The round table conference, following its inaugural session, was adjourned to early March, when Bangabandhu made it clear that while parliamentary elections and adult franchise were necessary, for the people of East Pakistan the future would come in the more substantive form of his Six Point programme of regional autonomy. Meanwhile, Bhutto and Bhashani, having decided to stay away from the RTC, sealed their own pact on what needed to be done. The RTC collapsed, albeit after Ayub Khan’s agreement to the restoration of parliamentary democracy and adult suffrage. Sheikh Mujibur Rahman, outraged by the reluctance of his opposition colleagues to support his political position, pulled the Awami League out of the DAC and returned to Dhaka. The DAC, without the Bengali leader as part of it, quickly collapsed.
Interestingly, just how much of a change had come over Pakistan in those dying days of Ayub Khan’s authoritarian government could be understood by the offer of prime ministerial office he made to Bangabandhu over a private dinner. Predictably, Bangabandhu dismissed the offer out of hand. Meanwhile, the army, led by General Yahya Khan, was already manoeuvring to send Ayub out to pasture and seize power. It did not occur to the weakened Ayub that under the constitution his regime had framed in 1962, in the event of the death or incapacity or resignation of the President, power would pass into the hands of the speaker of the National Assembly. In the end, on Mar 25 1969, Mohammad Ayub Khan transferred power not to Speaker Abdul Jabbar Khan but to the commander-in-chief of the Pakistan army, General Agha Mohammad Yahya Khan. The new general in power promptly clamped martial law on the country.
The rest is history. The Mass Upsurge of 1969 would open the floodgates to demands in East Pakistan — and it did not matter that Pakistan was in the hands of its military once again — for democracy proper and unfettered. That Pakistan was coming apart was a picture rapidly taking shape and form. In December 1969, speaking at the sixth anniversary observance of the death of Huseyn Shaheed Suhrawardy, Bangabandhu let it be known that henceforth East Pakistan would be Bangladesh.
Bengali political aspirations reached a peak through the landslide victory of the Awami League at Pakistan’s first general elections in December 1970. Garnering a whopping 167 seats in a 313-member National Assembly, Bangabandu was emphatic in his pronouncements that Pakistan’s constitution would be based on his Six Points. Even as his party prepared to deliberate on the issue on the floor of parliament, intrigue was beginning to take sinister shape in Rawalpindi yet once more. ZA Bhutto’s Pakistan People’s Party, with 88 seats, refused to attend the assembly session scheduled in Dhaka for early March 1971.

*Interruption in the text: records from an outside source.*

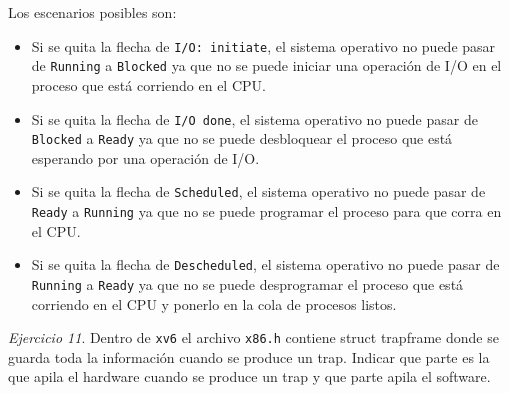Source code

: \documentclass[12pt]{article}
\begin{document}
\begin{rta}
    Los escenarios posibles son:
    \begin{itemize}
        \item Si se quita la flecha de \texttt{I/O: initiate}, el sistema operativo no puede pasar de \texttt{Running} a \texttt{Blocked} ya que no se puede iniciar una operación de I/O en el proceso que está corriendo en el CPU.
        \item Si se quita la flecha de \texttt{I/O done}, el sistema operativo no puede pasar de \texttt{Blocked} a \texttt{Ready} ya que no se puede desbloquear el proceso que está esperando por una operación de I/O.
        \item Si se quita la flecha de \texttt{Scheduled}, el sistema operativo no puede pasar de \texttt{Ready} a \texttt{Running} ya que no se puede programar el proceso para que corra en el CPU.
        \item Si se quita la flecha de \texttt{Descheduled}, el sistema operativo no puede pasar de \texttt{Running} a \texttt{Ready} ya que no se puede desprogramar el proceso que está corriendo en el CPU y ponerlo en la cola de procesos listos.
    \end{itemize}
\end{rta}

\noindent \textit{Ejercicio 11}. Dentro de \texttt{xv6} el archivo \texttt{x86.h} contiene struct trapframe donde se guarda toda la información cuando se produce un trap. Indicar que parte es la que apila el hardware cuando se produce un trap y que parte apila el software.
\end{document}
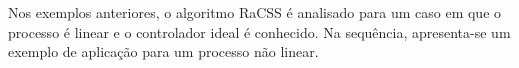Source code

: 

Nos exemplos anteriores, o algoritmo RaCSS é analisado para um caso em que o processo é linear e o controlador ideal é conhecido. Na sequência, apresenta-se um exemplo de aplicação para um processo não linear.






%
%
%
%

Between Mar 15 and Mar 24, 1971, political negotiations involving the Yahya Khan junta, the Awami League and the PPP in Dhaka proved abortive given that the entrenched political-military combine based in Rawalpindi had already decided on military action against the Bengalis. Yahya Khan left Dhaka stealthily on the evening of Mar 25, having ordered the army to go into action against a militant Bengali nation. The outcome was a disaster for Pakistan. Bangladesh rose on the ashes of East Pakistan in December 1971; and Bangabandhu Sheikh Mujibur Rahman, in prison in Pakistan since Mar 25 1971, returned home in triumph in January 1972.
It was an epic tale of Bengali aspirations being articulated and Bengali ambitions finding fulfilment. It all began with the Mass Upsurge taking shape in January 1969.
Author is an analyst of politics and history.